Specific research emphases of the five faculty members in the concentration include: analysis and testing, software understanding, empirically-guided analysis, environments, software architectures, hypermedia, workflow, user interface software, process, formal methods, specification languages, extensible component-based software systems, distributed event-based systems, and programming languages and their implementation. Research projects undertaken by the faculty and graduate students receive financial support from the Defense Advanced Research Projects Agency (DARPA), the National Science Foundation (NSF), the Air Force Office of Scientific Research (AFOSR), and the State of California, among others. A valuable and unusual feature of the concentration is the opportunity to work with the Software group's industrial partners. These companies provide opportunities for internships, support research projects, and provide a test-bed for evaluation of new ideas. Graduates of the program have taken careers in research universities, industrial research laboratories, colleges, and industry.
Background: Students must have basic competency in the following computer science topics: programming language concepts, data structures, analysis of algorithms, automata theory or formal languages, artificial intelligence, computer architecture, and operating systems. The software faculty will evaluate, upon entry to the Ph.D. program, whether a student has satisfied these requirements through courses taken previously (e.g., at the undergraduate level) or through equivalent experience.

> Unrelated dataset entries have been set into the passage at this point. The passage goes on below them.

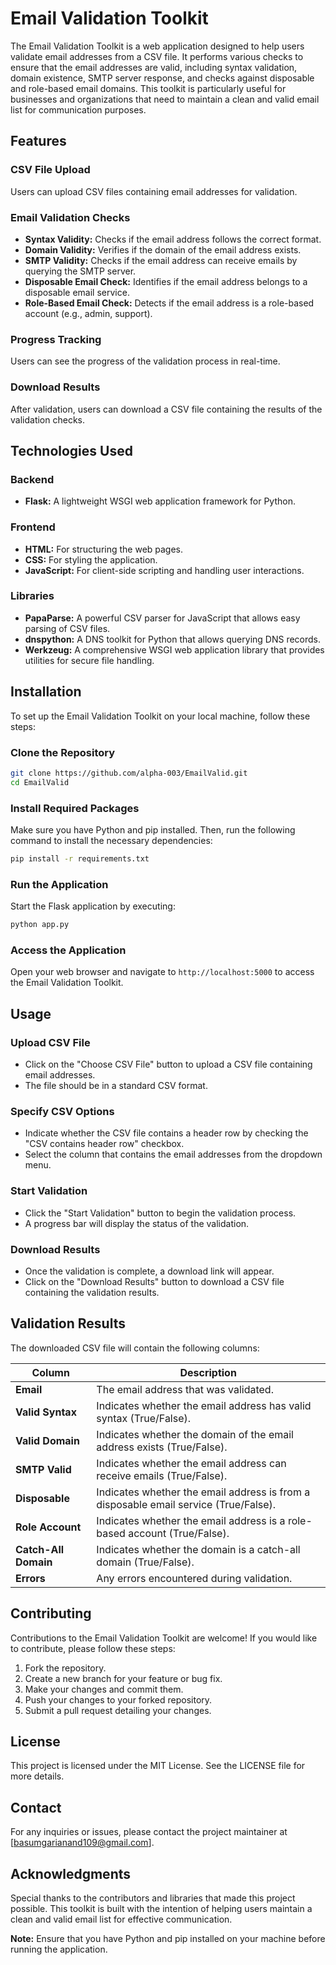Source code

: # Email Validation Toolkit

The Email Validation Toolkit is a web application designed to help users validate email addresses from a CSV file. It performs various checks to ensure that the email addresses are valid, including syntax validation, domain existence, SMTP server response, and checks against disposable and role-based email domains. This toolkit is particularly useful for businesses and organizations that need to maintain a clean and valid email list for communication purposes.

## Features

### CSV File Upload
Users can upload CSV files containing email addresses for validation.

### Email Validation Checks
- **Syntax Validity:** Checks if the email address follows the correct format.
- **Domain Validity:** Verifies if the domain of the email address exists.
- **SMTP Validity:** Checks if the email address can receive emails by querying the SMTP server.
- **Disposable Email Check:** Identifies if the email address belongs to a disposable email service.
- **Role-Based Email Check:** Detects if the email address is a role-based account (e.g., admin, support).

### Progress Tracking
Users can see the progress of the validation process in real-time.

### Download Results
After validation, users can download a CSV file containing the results of the validation checks.

## Technologies Used

### Backend
- **Flask:** A lightweight WSGI web application framework for Python.

### Frontend
- **HTML:** For structuring the web pages.
- **CSS:** For styling the application.
- **JavaScript:** For client-side scripting and handling user interactions.

### Libraries
- **PapaParse:** A powerful CSV parser for JavaScript that allows easy parsing of CSV files.
- **dnspython:** A DNS toolkit for Python that allows querying DNS records.
- **Werkzeug:** A comprehensive WSGI web application library that provides utilities for secure file handling.

## Installation

To set up the Email Validation Toolkit on your local machine, follow these steps:

### Clone the Repository
```bash
git clone https://github.com/alpha-003/EmailValid.git
cd EmailValid
```

### Install Required Packages
Make sure you have Python and pip installed. Then, run the following command to install the necessary dependencies:
```bash
pip install -r requirements.txt
```

### Run the Application
Start the Flask application by executing:
```bash
python app.py
```

### Access the Application
Open your web browser and navigate to `http://localhost:5000` to access the Email Validation Toolkit.

## Usage

### Upload CSV File
- Click on the "Choose CSV File" button to upload a CSV file containing email addresses.
- The file should be in a standard CSV format.

### Specify CSV Options
- Indicate whether the CSV file contains a header row by checking the "CSV contains header row" checkbox.
- Select the column that contains the email addresses from the dropdown menu.

### Start Validation
- Click the "Start Validation" button to begin the validation process.
- A progress bar will display the status of the validation.

### Download Results
- Once the validation is complete, a download link will appear.
- Click on the "Download Results" button to download a CSV file containing the validation results.

## Validation Results
The downloaded CSV file will contain the following columns:

| Column           | Description                                                 |
|-----------------|-------------------------------------------------------------|
| **Email**       | The email address that was validated.                      |
| **Valid Syntax** | Indicates whether the email address has valid syntax (True/False). |
| **Valid Domain** | Indicates whether the domain of the email address exists (True/False). |
| **SMTP Valid**  | Indicates whether the email address can receive emails (True/False). |
| **Disposable**  | Indicates whether the email address is from a disposable email service (True/False). |
| **Role Account** | Indicates whether the email address is a role-based account (True/False). |
| **Catch-All Domain** | Indicates whether the domain is a catch-all domain (True/False). |
| **Errors**      | Any errors encountered during validation.                   |

## Contributing

Contributions to the Email Validation Toolkit are welcome! If you would like to contribute, please follow these steps:

1. Fork the repository.
2. Create a new branch for your feature or bug fix.
3. Make your changes and commit them.
4. Push your changes to your forked repository.
5. Submit a pull request detailing your changes.

## License

This project is licensed under the MIT License. See the LICENSE file for more details.

## Contact

For any inquiries or issues, please contact the project maintainer at [basumgarianand109@gmail.com].

## Acknowledgments

Special thanks to the contributors and libraries that made this project possible. This toolkit is built with the intention of helping users maintain a clean and valid email list for effective communication.

**Note:** Ensure that you have Python and pip installed on your machine before running the application.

Satisfaction of any unfulfilled requirements may be achieved through either graduate or undergraduate classes in an individualized program worked out with a software area graduate advisor.
Required Courses
The following courses must be completed with a grade of B or better: Seminar in Research in ICS (ICS 200); Software Engineering (ICS 221); at least three quarters of Seminar in Software (ICS 229); three courses from: Formal Methods in Software Engineering (ICS 222), Software Analysis and Testing (ICS 224), Software Processes (ICS 225), Software Measurement (ICS 226), User Interfaces and Software Engineering (ICS 227), Software Environments (ICS 228); two other courses from the Software area (ICS 220-228, including ICS 280s taught by Software area faculty); and four graduate courses outside of Software, drawn from a list maintained by the faculty (for M.S. students pursuing the thesis option, two of the three courses must be substituted with two four-unit courses in Thesis Supervision, ICS 298).
Paper Requirement for the Ph.D. Degree
Each student must write a survey paper with an extensive bibliography and a research paper of publishable quality.